Q: Why does it then when I call replace does it only targets the non alpha stuff? Should I in this case be treating ^ as inverting [a-z]?
2) This seems pretty straight forward, finds all occurrence of [a-z]and replaces them with the start. Inverse case of 1)??
3) Also confused about this one. I'm not sure how this is different from 1).
/^[a-z]/gi to me means: "starting at the start of the string being looked at, match all alpha characters, case insensitive. Repeat for global find".
Compared to:
1) /[^a-z]/gi to me means: "match all character class that starts each line with alpha character. case insensitive, repeat search for global find."
To mean they mean exactly the same #_#. Please let me know how my understanding is off for the above cases.

Your first expression [^a-z] matches anything other than an alphabetic, lower case letter, therefore that's why when you replace with * all the special characters such as whitespace, commas and colons are replaced.

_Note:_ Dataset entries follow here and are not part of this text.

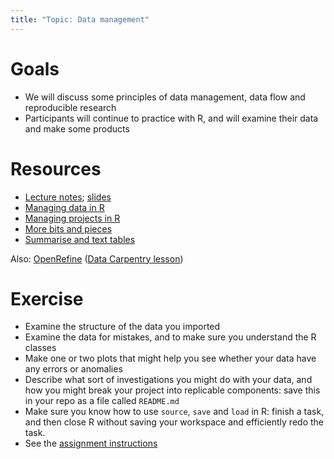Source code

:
 ```yaml
---
title: "Topic: Data management"
---
```


Goals
=====

-   We will discuss some principles of data management, data flow and
    reproducible research
-   Participants will continue to practice with R, and will examine
    their data and make some products

Resources
=========

- [Lecture notes](../lectures/cleaning.notes.html); [slides](../lectures/cleaning.slides.html)
-   [Managing data in R](../tips/Managing_data_in_R.html)
-   [Managing projects in R](../tips/Managing_projects_in_R.html)
-   [More bits and pieces](../tips/More_bits_and_pieces.html)
-   [Summarise and text tables](../tips/summarise_and_text_tables.R)

Also: [OpenRefine](http://openrefine.org)  ([Data Carpentry lesson](https://datacarpentry.org/OpenRefine-ecology-lesson/))

Exercise
========

* Examine the structure of the data you imported 
* Examine the data for mistakes, and to make sure you understand the R classes
* Make one or two plots that might help you see whether your data have any errors or anomalies
* Describe what sort of investigations you might do with your data, and how you might break your project into replicable components: save this in your repo as a file called `README.md`
* Make sure you know how to use `source`, `save` and `load` in R: finish a task, and then close R without saving your workspace and efficiently redo the task.
* See the [assignment instructions](../admin/assignments.html)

Your second expression [a-z] matches any alphabetic, lower case letter, therefore the special characters mentioned are not replaced by *.
Your third expression ^[a-z] matches a alphabetic, lower case letter at the start of the string, therefore only the first letter is replaced by *.
For the first two expressions, the global flag g ensures that all characters that match the specified pattern, regardless of their position in the string, are replaced. For the third pattern however, since ^ anchors the pattern at the beginning of the string, only the first letter is replaced.
As you mentioned, the i flag ensures case insensitivity, so that all three patterns operate on both lower and upper case alphabetic letters, from a to z and A to Z.
The character ^ therefore has two meanings:
It negates characters in a character set.
It asserts position at the start of string.

^ denotes that whatever expression that follows must match, starting from the beginning of the string.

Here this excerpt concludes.